◆ What the task requires
Copy the data below in full, exactly as it appears.

(Stored items)
+ + +

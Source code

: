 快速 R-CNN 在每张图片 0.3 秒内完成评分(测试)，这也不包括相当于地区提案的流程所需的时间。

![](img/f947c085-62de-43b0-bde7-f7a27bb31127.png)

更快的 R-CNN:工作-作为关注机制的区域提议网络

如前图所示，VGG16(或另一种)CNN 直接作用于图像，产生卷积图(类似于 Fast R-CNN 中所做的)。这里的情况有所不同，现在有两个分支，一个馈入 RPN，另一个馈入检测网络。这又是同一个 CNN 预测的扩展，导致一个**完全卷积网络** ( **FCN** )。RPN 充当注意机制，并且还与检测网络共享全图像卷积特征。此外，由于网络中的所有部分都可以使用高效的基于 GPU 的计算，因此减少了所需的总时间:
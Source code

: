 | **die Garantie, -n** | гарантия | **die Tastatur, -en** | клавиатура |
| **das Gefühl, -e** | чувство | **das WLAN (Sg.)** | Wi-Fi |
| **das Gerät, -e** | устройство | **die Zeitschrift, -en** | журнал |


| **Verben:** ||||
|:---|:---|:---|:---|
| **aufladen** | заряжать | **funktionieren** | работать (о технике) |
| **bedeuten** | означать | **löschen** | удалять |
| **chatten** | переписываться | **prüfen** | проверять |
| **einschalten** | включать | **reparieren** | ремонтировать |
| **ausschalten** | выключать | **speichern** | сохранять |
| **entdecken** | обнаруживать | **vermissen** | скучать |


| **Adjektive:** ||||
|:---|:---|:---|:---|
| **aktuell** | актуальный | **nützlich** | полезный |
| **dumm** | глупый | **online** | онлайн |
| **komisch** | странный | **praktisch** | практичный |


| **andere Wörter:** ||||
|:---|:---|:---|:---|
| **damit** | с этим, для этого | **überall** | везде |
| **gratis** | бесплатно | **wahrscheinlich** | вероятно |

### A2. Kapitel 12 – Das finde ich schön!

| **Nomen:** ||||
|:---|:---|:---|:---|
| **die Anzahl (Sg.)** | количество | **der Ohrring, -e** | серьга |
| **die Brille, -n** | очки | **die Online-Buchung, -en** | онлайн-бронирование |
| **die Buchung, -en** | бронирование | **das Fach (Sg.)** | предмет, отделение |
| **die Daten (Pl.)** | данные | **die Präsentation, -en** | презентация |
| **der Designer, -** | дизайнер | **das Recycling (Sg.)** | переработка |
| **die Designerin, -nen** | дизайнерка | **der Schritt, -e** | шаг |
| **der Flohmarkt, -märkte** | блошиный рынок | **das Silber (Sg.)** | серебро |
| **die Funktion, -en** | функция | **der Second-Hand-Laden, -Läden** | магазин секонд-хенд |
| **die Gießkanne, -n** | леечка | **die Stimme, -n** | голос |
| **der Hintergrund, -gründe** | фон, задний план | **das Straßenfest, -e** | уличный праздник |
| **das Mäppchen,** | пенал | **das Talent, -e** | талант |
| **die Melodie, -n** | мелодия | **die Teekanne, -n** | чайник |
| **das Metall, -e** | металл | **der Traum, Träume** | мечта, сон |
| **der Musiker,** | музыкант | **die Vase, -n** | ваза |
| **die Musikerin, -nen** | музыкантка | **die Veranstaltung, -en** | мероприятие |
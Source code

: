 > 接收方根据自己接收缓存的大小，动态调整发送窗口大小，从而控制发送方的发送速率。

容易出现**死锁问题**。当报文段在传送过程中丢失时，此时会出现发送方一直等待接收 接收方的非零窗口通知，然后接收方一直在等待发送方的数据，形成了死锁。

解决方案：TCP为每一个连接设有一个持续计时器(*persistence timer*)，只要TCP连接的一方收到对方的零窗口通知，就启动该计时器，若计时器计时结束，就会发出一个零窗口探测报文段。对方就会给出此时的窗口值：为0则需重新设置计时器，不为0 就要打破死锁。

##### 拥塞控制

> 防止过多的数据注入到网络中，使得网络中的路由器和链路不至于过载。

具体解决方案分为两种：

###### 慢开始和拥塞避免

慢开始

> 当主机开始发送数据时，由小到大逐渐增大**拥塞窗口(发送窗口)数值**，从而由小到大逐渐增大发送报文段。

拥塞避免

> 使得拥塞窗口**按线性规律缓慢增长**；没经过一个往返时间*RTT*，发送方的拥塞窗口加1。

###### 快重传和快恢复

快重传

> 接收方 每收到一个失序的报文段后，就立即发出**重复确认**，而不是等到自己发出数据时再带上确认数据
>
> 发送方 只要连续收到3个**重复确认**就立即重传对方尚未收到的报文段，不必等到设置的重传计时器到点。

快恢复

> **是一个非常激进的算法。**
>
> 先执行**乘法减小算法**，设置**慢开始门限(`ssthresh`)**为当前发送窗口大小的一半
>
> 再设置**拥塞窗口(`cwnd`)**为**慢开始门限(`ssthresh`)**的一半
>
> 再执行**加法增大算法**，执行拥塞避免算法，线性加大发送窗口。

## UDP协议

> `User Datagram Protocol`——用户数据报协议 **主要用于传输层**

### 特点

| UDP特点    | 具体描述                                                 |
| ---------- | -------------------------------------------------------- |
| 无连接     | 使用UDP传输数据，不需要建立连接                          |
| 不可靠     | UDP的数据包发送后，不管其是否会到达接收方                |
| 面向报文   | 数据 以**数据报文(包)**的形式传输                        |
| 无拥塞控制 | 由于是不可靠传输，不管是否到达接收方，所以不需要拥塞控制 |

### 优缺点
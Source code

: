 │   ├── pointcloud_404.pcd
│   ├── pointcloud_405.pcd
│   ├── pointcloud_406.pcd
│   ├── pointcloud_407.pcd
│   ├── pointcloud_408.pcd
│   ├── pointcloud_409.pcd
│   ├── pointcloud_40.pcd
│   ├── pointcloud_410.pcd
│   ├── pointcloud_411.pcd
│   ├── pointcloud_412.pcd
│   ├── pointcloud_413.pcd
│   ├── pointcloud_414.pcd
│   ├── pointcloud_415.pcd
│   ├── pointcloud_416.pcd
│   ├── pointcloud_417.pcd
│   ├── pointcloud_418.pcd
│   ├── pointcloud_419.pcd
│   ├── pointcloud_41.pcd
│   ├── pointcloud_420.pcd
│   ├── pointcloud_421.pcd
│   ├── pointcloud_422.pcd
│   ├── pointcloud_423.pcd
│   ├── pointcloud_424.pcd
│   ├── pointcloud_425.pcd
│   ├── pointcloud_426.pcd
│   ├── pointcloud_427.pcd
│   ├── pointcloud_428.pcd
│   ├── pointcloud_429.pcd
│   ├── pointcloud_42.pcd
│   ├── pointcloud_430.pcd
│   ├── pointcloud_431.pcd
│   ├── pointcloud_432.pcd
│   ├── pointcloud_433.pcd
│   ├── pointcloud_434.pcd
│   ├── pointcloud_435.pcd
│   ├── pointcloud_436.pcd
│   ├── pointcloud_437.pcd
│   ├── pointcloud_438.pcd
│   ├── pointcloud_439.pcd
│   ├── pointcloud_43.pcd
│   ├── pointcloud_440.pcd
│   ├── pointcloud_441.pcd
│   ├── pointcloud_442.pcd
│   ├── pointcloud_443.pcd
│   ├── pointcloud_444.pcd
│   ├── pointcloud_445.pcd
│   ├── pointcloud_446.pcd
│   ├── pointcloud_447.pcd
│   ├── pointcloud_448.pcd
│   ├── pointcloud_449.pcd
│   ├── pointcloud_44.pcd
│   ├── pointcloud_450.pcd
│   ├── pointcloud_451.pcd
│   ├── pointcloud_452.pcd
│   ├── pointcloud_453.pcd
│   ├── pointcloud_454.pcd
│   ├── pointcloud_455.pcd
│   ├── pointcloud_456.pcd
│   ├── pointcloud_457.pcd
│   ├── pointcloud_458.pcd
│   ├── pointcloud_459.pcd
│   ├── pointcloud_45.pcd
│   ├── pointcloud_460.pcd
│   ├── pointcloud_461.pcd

+ + +

◆ Solution for this exercise
Source code

: 快速 R-CNN 在每张图片 0.3 秒内完成评分(测试)，这也不包括相当于地区提案的流程所需的时间。

![](img/f947c085-62de-43b0-bde7-f7a27bb31127.png)

更快的 R-CNN:工作-作为关注机制的区域提议网络

如前图所示，VGG16(或另一种)CNN 直接作用于图像，产生卷积图(类似于 Fast R-CNN 中所做的)。这里的情况有所不同，现在有两个分支，一个馈入 RPN，另一个馈入检测网络。这又是同一个 CNN 预测的扩展，导致一个**完全卷积网络** ( **FCN** )。RPN 充当注意机制，并且还与检测网络共享全图像卷积特征。此外，由于网络中的所有部分都可以使用高效的基于 GPU 的计算，因此减少了所需的总时间:
Source code

: | **die Garantie, -n** | гарантия | **die Tastatur, -en** | клавиатура |
| **das Gefühl, -e** | чувство | **das WLAN (Sg.)** | Wi-Fi |
| **das Gerät, -e** | устройство | **die Zeitschrift, -en** | журнал |


| **Verben:** ||||
|:---|:---|:---|:---|
| **aufladen** | заряжать | **funktionieren** | работать (о технике) |
| **bedeuten** | означать | **löschen** | удалять |
| **chatten** | переписываться | **prüfen** | проверять |
| **einschalten** | включать | **reparieren** | ремонтировать |
| **ausschalten** | выключать | **speichern** | сохранять |
| **entdecken** | обнаруживать | **vermissen** | скучать |


| **Adjektive:** ||||
|:---|:---|:---|:---|
| **aktuell** | актуальный | **nützlich** | полезный |
| **dumm** | глупый | **online** | онлайн |
| **komisch** | странный | **praktisch** | практичный |


| **andere Wörter:** ||||
|:---|:---|:---|:---|
| **damit** | с этим, для этого | **überall** | везде |
| **gratis** | бесплатно | **wahrscheinlich** | вероятно |

### A2. Kapitel 12 – Das finde ich schön!

| **Nomen:** ||||
|:---|:---|:---|:---|
| **die Anzahl (Sg.)** | количество | **der Ohrring, -e** | серьга |
| **die Brille, -n** | очки | **die Online-Buchung, -en** | онлайн-бронирование |
| **die Buchung, -en** | бронирование | **das Fach (Sg.)** | предмет, отделение |
| **die Daten (Pl.)** | данные | **die Präsentation, -en** | презентация |
| **der Designer, -** | дизайнер | **das Recycling (Sg.)** | переработка |
| **die Designerin, -nen** | дизайнерка | **der Schritt, -e** | шаг |
| **der Flohmarkt, -märkte** | блошиный рынок | **das Silber (Sg.)** | серебро |
| **die Funktion, -en** | функция | **der Second-Hand-Laden, -Läden** | магазин секонд-хенд |
| **die Gießkanne, -n** | леечка | **die Stimme, -n** | голос |
| **der Hintergrund, -gründe** | фон, задний план | **das Straßenfest, -e** | уличный праздник |
| **das Mäppchen,** | пенал | **das Talent, -e** | талант |
| **die Melodie, -n** | мелодия | **die Teekanne, -n** | чайник |
| **das Metall, -e** | металл | **der Traum, Träume** | мечта, сон |
| **der Musiker,** | музыкант | **die Vase, -n** | ваза |
| **die Musikerin, -nen** | музыкантка | **die Veranstaltung, -en** | мероприятие |
Source code

: > 接收方根据自己接收缓存的大小，动态调整发送窗口大小，从而控制发送方的发送速率。

容易出现**死锁问题**。当报文段在传送过程中丢失时，此时会出现发送方一直等待接收 接收方的非零窗口通知，然后接收方一直在等待发送方的数据，形成了死锁。

解决方案：TCP为每一个连接设有一个持续计时器(*persistence timer*)，只要TCP连接的一方收到对方的零窗口通知，就启动该计时器，若计时器计时结束，就会发出一个零窗口探测报文段。对方就会给出此时的窗口值：为0则需重新设置计时器，不为0 就要打破死锁。

##### 拥塞控制

> 防止过多的数据注入到网络中，使得网络中的路由器和链路不至于过载。

具体解决方案分为两种：

###### 慢开始和拥塞避免

慢开始

> 当主机开始发送数据时，由小到大逐渐增大**拥塞窗口(发送窗口)数值**，从而由小到大逐渐增大发送报文段。

拥塞避免

> 使得拥塞窗口**按线性规律缓慢增长**；没经过一个往返时间*RTT*，发送方的拥塞窗口加1。

###### 快重传和快恢复

快重传

> 接收方 每收到一个失序的报文段后，就立即发出**重复确认**，而不是等到自己发出数据时再带上确认数据
>
> 发送方 只要连续收到3个**重复确认**就立即重传对方尚未收到的报文段，不必等到设置的重传计时器到点。

快恢复

> **是一个非常激进的算法。**
>
> 先执行**乘法减小算法**，设置**慢开始门限(`ssthresh`)**为当前发送窗口大小的一半
>
> 再设置**拥塞窗口(`cwnd`)**为**慢开始门限(`ssthresh`)**的一半
>
> 再执行**加法增大算法**，执行拥塞避免算法，线性加大发送窗口。

## UDP协议

> `User Datagram Protocol`——用户数据报协议 **主要用于传输层**

### 特点

| UDP特点    | 具体描述                                                 |
| ---------- | -------------------------------------------------------- |
| 无连接     | 使用UDP传输数据，不需要建立连接                          |
| 不可靠     | UDP的数据包发送后，不管其是否会到达接收方                |
| 面向报文   | 数据 以**数据报文(包)**的形式传输                        |
| 无拥塞控制 | 由于是不可靠传输，不管是否到达接收方，所以不需要拥塞控制 |

### 优缺点
Source code

: │   ├── pointcloud_404.pcd
│   ├── pointcloud_405.pcd
│   ├── pointcloud_406.pcd
│   ├── pointcloud_407.pcd
│   ├── pointcloud_408.pcd
│   ├── pointcloud_409.pcd
│   ├── pointcloud_40.pcd
│   ├── pointcloud_410.pcd
│   ├── pointcloud_411.pcd
│   ├── pointcloud_412.pcd
│   ├── pointcloud_413.pcd
│   ├── pointcloud_414.pcd
│   ├── pointcloud_415.pcd
│   ├── pointcloud_416.pcd
│   ├── pointcloud_417.pcd
│   ├── pointcloud_418.pcd
│   ├── pointcloud_419.pcd
│   ├── pointcloud_41.pcd
│   ├── pointcloud_420.pcd
│   ├── pointcloud_421.pcd
│   ├── pointcloud_422.pcd
│   ├── pointcloud_423.pcd
│   ├── pointcloud_424.pcd
│   ├── pointcloud_425.pcd
│   ├── pointcloud_426.pcd
│   ├── pointcloud_427.pcd
│   ├── pointcloud_428.pcd
│   ├── pointcloud_429.pcd
│   ├── pointcloud_42.pcd
│   ├── pointcloud_430.pcd
│   ├── pointcloud_431.pcd
│   ├── pointcloud_432.pcd
│   ├── pointcloud_433.pcd
│   ├── pointcloud_434.pcd
│   ├── pointcloud_435.pcd
│   ├── pointcloud_436.pcd
│   ├── pointcloud_437.pcd
│   ├── pointcloud_438.pcd
│   ├── pointcloud_439.pcd
│   ├── pointcloud_43.pcd
│   ├── pointcloud_440.pcd
│   ├── pointcloud_441.pcd
│   ├── pointcloud_442.pcd
│   ├── pointcloud_443.pcd
│   ├── pointcloud_444.pcd
│   ├── pointcloud_445.pcd
│   ├── pointcloud_446.pcd
│   ├── pointcloud_447.pcd
│   ├── pointcloud_448.pcd
│   ├── pointcloud_449.pcd
│   ├── pointcloud_44.pcd
│   ├── pointcloud_450.pcd
│   ├── pointcloud_451.pcd
│   ├── pointcloud_452.pcd
│   ├── pointcloud_453.pcd
│   ├── pointcloud_454.pcd
│   ├── pointcloud_455.pcd
│   ├── pointcloud_456.pcd
│   ├── pointcloud_457.pcd
│   ├── pointcloud_458.pcd
│   ├── pointcloud_459.pcd
│   ├── pointcloud_45.pcd
│   ├── pointcloud_460.pcd
│   ├── pointcloud_461.pcd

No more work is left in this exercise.